Regarding the urban legend that Procter & Gamble donates a portion of its profits to the Church of Satan:

There is no Church of Satan per se for anyone to give funds to. The closest thing is a small group started 25 years ago in San Francisco by Anton LaVey which was actually organized and had that official title. But they never amounted to much except a very entertaining focus for journalists in search of some filler copy. LaVey was a charming, articulate con/PR man.

In its heyday, the Church of Satan had a small eclectic following and afforded LaVey a barely livable income, but LaVey is dead now, probably swapping lies with P.T. Barnum, et al. His old, ramshackled black Victorian in the Richmond District of SF is being fought over by his daughter and last wife, I think. It'll be a race to see if one of them gets it before it's condemned.

Not exactly the "Church" envisioned by the P&G conspiracy folks, which is supposedly receiving bundles of cash from one of the larger corporations in the world, eh?



Dear Reader:

To outward appearances, Anton LaVey's so-called Church of Satan still survives despite his passing — or so its most recent High Priestess, Blanche Barton, has tried hard to convince the world. But, just as you say, it really consists of little more than a handful of oddballs bickering over the remnants of LaVey's estate and is, much as it has always been, more a cult of personality than a valid religious entity. Surely, if the Satanic Church were benefitting from corporate donations from the likes of Procter & Gamble, the famed "Black House" in which LaVey once held his kitschy revels would not have languished for so long in disrepair (the house was demolished in 2002).

The Church's main tenets, such as they are (or were), appear to revolve around egoism and hedonism — basically the obverse of traditional Christian virtues. Piety, charity and self-sacrifice are disdained in LaVey's ethos, which amounts to a kind of social Darwinism. As an atheist, he believed neither in the existence of God, nor of Satan. For LaVey and his followers, "Satanism" was and still is about transgressing accepted social norms, not worshiping a literal "Devil."
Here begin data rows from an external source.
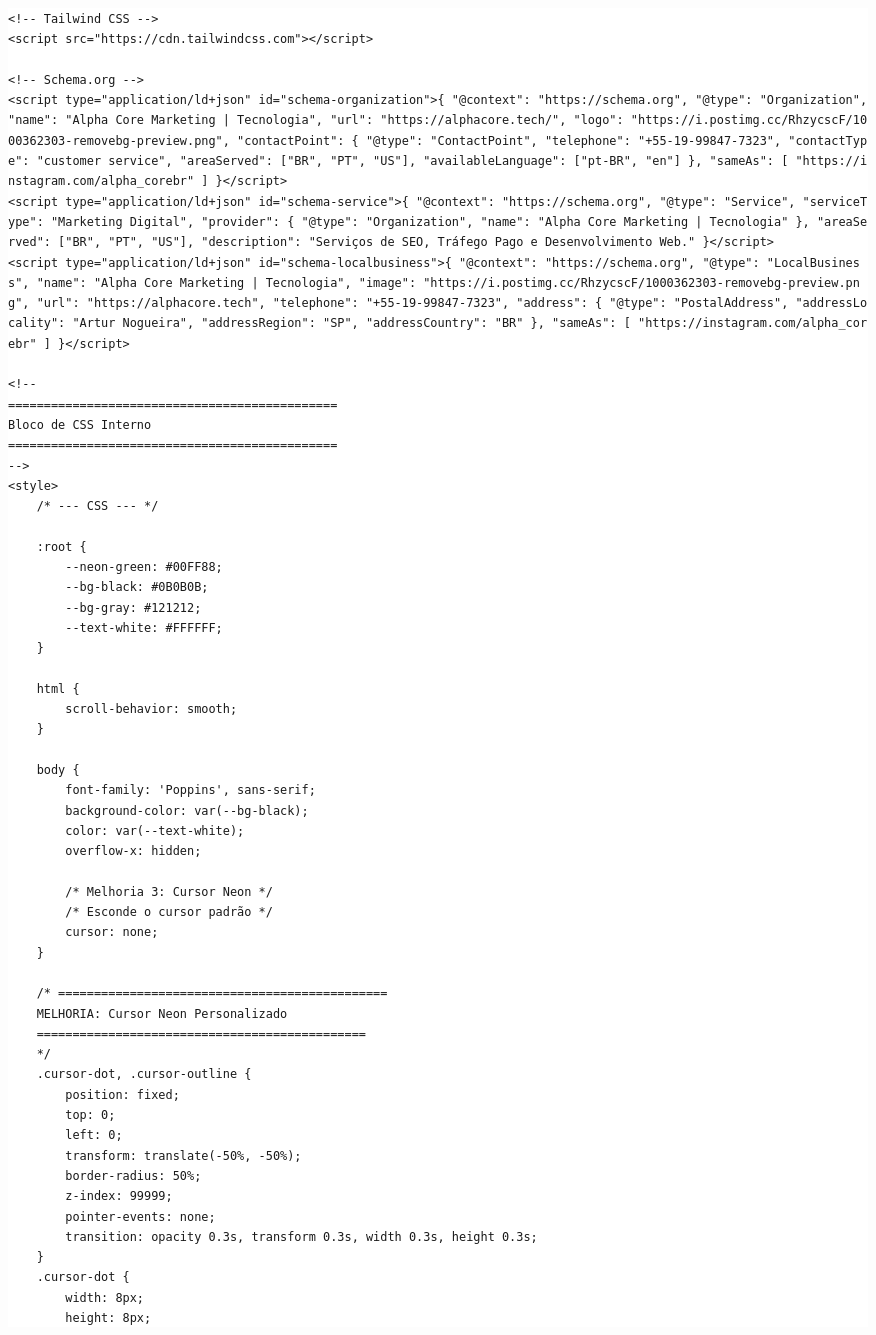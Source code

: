     <!-- Tailwind CSS -->
    <script src="https://cdn.tailwindcss.com"></script>
    
    <!-- Schema.org -->
    <script type="application/ld+json" id="schema-organization">{ "@context": "https://schema.org", "@type": "Organization", "name": "Alpha Core Marketing | Tecnologia", "url": "https://alphacore.tech/", "logo": "https://i.postimg.cc/RhzycscF/1000362303-removebg-preview.png", "contactPoint": { "@type": "ContactPoint", "telephone": "+55-19-99847-7323", "contactType": "customer service", "areaServed": ["BR", "PT", "US"], "availableLanguage": ["pt-BR", "en"] }, "sameAs": [ "https://instagram.com/alpha_corebr" ] }</script>
    <script type="application/ld+json" id="schema-service">{ "@context": "https://schema.org", "@type": "Service", "serviceType": "Marketing Digital", "provider": { "@type": "Organization", "name": "Alpha Core Marketing | Tecnologia" }, "areaServed": ["BR", "PT", "US"], "description": "Serviços de SEO, Tráfego Pago e Desenvolvimento Web." }</script>
    <script type="application/ld+json" id="schema-localbusiness">{ "@context": "https://schema.org", "@type": "LocalBusiness", "name": "Alpha Core Marketing | Tecnologia", "image": "https://i.postimg.cc/RhzycscF/1000362303-removebg-preview.png", "url": "https://alphacore.tech", "telephone": "+55-19-99847-7323", "address": { "@type": "PostalAddress", "addressLocality": "Artur Nogueira", "addressRegion": "SP", "addressCountry": "BR" }, "sameAs": [ "https://instagram.com/alpha_corebr" ] }</script>
    
    <!-- 
    ==============================================
    Bloco de CSS Interno
    ==============================================
    -->
    <style>
        /* --- CSS --- */
        
        :root {
            --neon-green: #00FF88;
            --bg-black: #0B0B0B;
            --bg-gray: #121212;
            --text-white: #FFFFFF;
        }
        
        html {
            scroll-behavior: smooth;
        }
        
        body {
            font-family: 'Poppins', sans-serif;
            background-color: var(--bg-black);
            color: var(--text-white);
            overflow-x: hidden;
            
            /* Melhoria 3: Cursor Neon */
            /* Esconde o cursor padrão */
            cursor: none; 
        }

        /* ==============================================
        MELHORIA: Cursor Neon Personalizado
        ==============================================
        */
        .cursor-dot, .cursor-outline {
            position: fixed;
            top: 0;
            left: 0;
            transform: translate(-50%, -50%);
            border-radius: 50%;
            z-index: 99999;
            pointer-events: none;
            transition: opacity 0.3s, transform 0.3s, width 0.3s, height 0.3s;
        }
        .cursor-dot {
            width: 8px;
            height: 8px;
LaVey's was never the only Satanic show in town, however. Other self-styled devil-worshippers have challenged the Church's claim to authority over the years. In an article called "The Devil Advocates," Santa Cruz writer Traci Hukill quotes a self-styled former "classical Satanist" who claims he used to hack the heads off horses to absorb the animals' strength and who dismisses LaVey and his followers as mere "pop Satanists." The closer one looks at the phenomenon, the more it seems to reduce down to a few disparate groups of sociopathic weirdos gathered under a collective banner which they believe — or would like the rest of the world to believe - excuses them from social conformity.

So, yes, the Church of Satan is real enough to speak of intelligibly and justify bemused newspaper articles from time to time, but it's hardly the sort of global presence to rationalize the fear and disgust exploited by the Procter & Gamble legend and others of its ilk.